6.3.4 The Hon’ble Spl. Bench, ITAT Bangalore, on comprehensive review of the legal position in the matter, after taking into account the relevant accounting principles did not follow the decision of Hon’ble Delhi ITAT in the case of Ranbaxy Laboratories Ltd. (supra) and of Hon’ble ITAT Mumbai in the case of VIP Industries Ltd. (supra). The Hon’ble Special Bench also considered the decision of Hon’ble Madras High Court in the case of PVP Ventures (supra), in which the views taken by the Chennai Bench in the case of SSI (supra) was upheld, where discount on ESOP was held as allowable deduction, by holding as under:

“We, therefore, sum up the position that the discount under ESOP is in the nature of employees cost and is hence deductible during the vesting period w.r.t. the market price of shares at the time of grant of options to the employees. The amount of discount claimed as deduction during the vesting period is required to be reversed in relation to the unvesting/lapsing options at the appropriate time. However, an adjustment to the income is called for at the time of exercise of option by the amount of difference in the amount of discount calculated with reference the market price at the time of grant of option and the market price at the time of exercise of option.
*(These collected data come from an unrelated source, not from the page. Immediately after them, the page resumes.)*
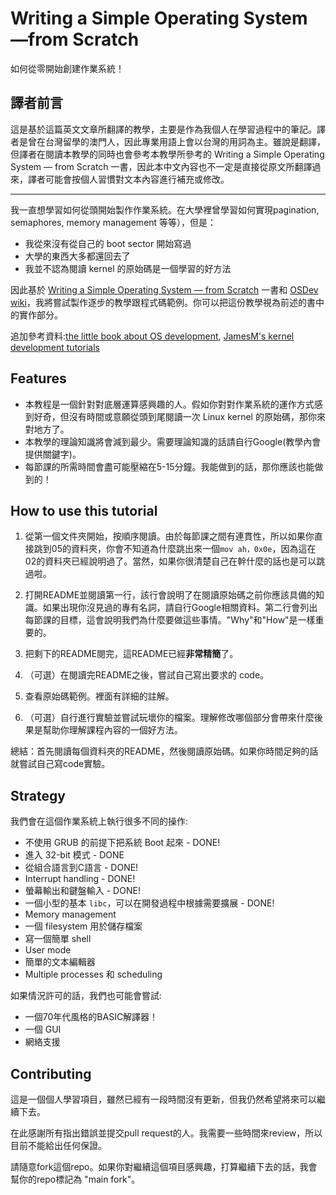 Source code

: Writing a Simple Operating System —from Scratch
===========

如何從零開始創建作業系統！

## 譯者前言

這是基於這篇英文文章所翻譯的教學，主要是作為我個人在學習過程中的筆記。譯者是曾在台灣留學的澳門人，因此專業用語上會以台灣的用詞為主。雖說是翻譯，但譯者在閱讀本教學的同時也會參考本教學所參考的 Writing a Simple Operating System —
from Scratch 一書，因此本中文內容也不一定是直接從原文所翻譯過來，譯者可能會按個人習慣對文本內容進行補充或修改。

---

我一直想學習如何從頭開始製作作業系統。在大學裡曾學習如何實現pagination, semaphores, memory management 等等），但是：

* 我從來沒有從自己的 boot sector 開始寫過
* 大學的東西大多都還回去了
* 我並不認為閱讀 kernel 的原始碼是一個學習的好方法

因此基於 [Writing a Simple Operating System —
from Scratch](http://www.cs.bham.ac.uk/~exr/lectures/opsys/10_11/lectures/os-dev.pdf) 一書和 [OSDev wiki](http://wiki.osdev.org/)，我將嘗試製作逐步的教學跟程式碼範例。你可以把這份教學視為前述的書中的實作部分。

追加參考資料:[the little book about OS development](https://littleosbook.github.io),
[JamesM's kernel development tutorials](https://web.archive.org/web/20160412174753/http://www.jamesmolloy.co.uk/tutorial_html/index.html)

Features
--------

- 本教程是一個針對對底層運算感興趣的人。假如你對對作業系統的運作方式感到好奇，但沒有時間或意願從頭到尾閱讀一次 Linux kernel 的原始碼，那你來對地方了。
- 本教學的理論知識將會減到最少。需要理論知識的話請自行Google(教學內會提供關鍵字)。
- 每節課的所需時間會盡可能壓縮在5-15分鐘。我能做到的話，那你應該也能做到的！

How to use this tutorial
------------------------

1. 從第一個文件夾開始，按順序閱讀。由於每節課之間有連貫性，所以如果你直接跳到05的資料夾，你會不知道為什麼跳出來一個`mov ah，0x0e`，因為這在02的資料夾已經說明過了。當然，如果你很清楚自己在幹什麼的話也是可以跳過啦。

2. 打開README並閱讀第一行，該行會說明了在閱讀原始碼之前你應該具備的知識。如果出現你沒見過的專有名詞，請自行Google相關資料。第二行會列出每節課的目標，這會說明我們為什麼要做這些事情。"Why"和"How"是一樣重要的。
 
3. 把剩下的README閱完，這README已經**非常精簡**了。

4. （可選）在閱讀完README之後，嘗試自己寫出要求的 code。

5. 查看原始碼範例。裡面有詳細的註解。

6. （可選）自行進行實驗並嘗試玩壞你的檔案。理解修改哪個部分會帶來什麼後果是幫助你理解課程內容的一個好方法。

總結：首先閱讀每個資料夾的README，然後閱讀原始碼。如果你時間足夠的話就嘗試自己寫code實驗。

Strategy
-------- 

我們會在這個作業系統上執行很多不同的操作:

- 不使用 GRUB 的前提下把系統 Boot 起來 - DONE!
- 進入 32-bit 模式 - DONE
- 從組合語言到C語言 - DONE!
- Interrupt handling - DONE!
- 螢幕輸出和鍵盤輸入 - DONE!
- 一個小型的基本 `libc`，可以在開發過程中根據需要擴展 - DONE!
- Memory management
- 一個 filesystem 用於儲存檔案
- 寫一個簡單 shell
- User mode
- 簡單的文本編輯器
- Multiple processes 和 scheduling


如果情況許可的話，我們也可能會嘗試:

- 一個70年代風格的BASIC解譯器！ 
- 一個 GUI
- 網絡支援

Contributing
------------

這是一個個人學習項目，雖然已經有一段時間沒有更新，但我仍然希望將來可以繼續下去。

在此感謝所有指出錯誤並提交pull request的人。我需要一些時間來review，所以目前不能給出任何保證。

請隨意fork這個repo。如果你對繼續這個項目感興趣，打算繼續下去的話，我會幫你的repo標記為 "main fork"。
No accounting principle can be determinative in the matter of computation of total income under the Act. The question before the Special Bench is thus answered in affirmative by holding that discount on issue of Employee Stock Options is allowable as deduction in computing the income under the head ‘Profits and Gains of Business or Profession‘.”

6.3.5 During the course of appellate proceedings, the appellant was also asked to furnish the details of working of the Scheme of ESOP expenditure. In response, the appellant submitted that the correct computation of allowance for ESOP comes at Rs 12.32 Crores in the light of the computation scheme approved by the Hon’ble ITAT (SB) in the case of Biocon Ltd. (supra): It was submitted that as on the date of filing of the return of income the benefit of the ruling by the Hon’ble Special bench, ITAT in the above case was not available, the appellant made a much lower claim of Rs 1.76 Crs. based on its own interpretation. The Ld Counsel submitted that in view of the fact that the said Biocon decision is now available the appellant may be allowed the deduction in respect of ESOP expenses based on the said decision, in which it was held that the amount of ESOP expenditure calculated by taking the difference between the market price of the shares of the company and the offer price to the employee is to be proportionately allocated over the vesting period of such option, which in the appellant’s computation comes at Rs 12.32 Crs.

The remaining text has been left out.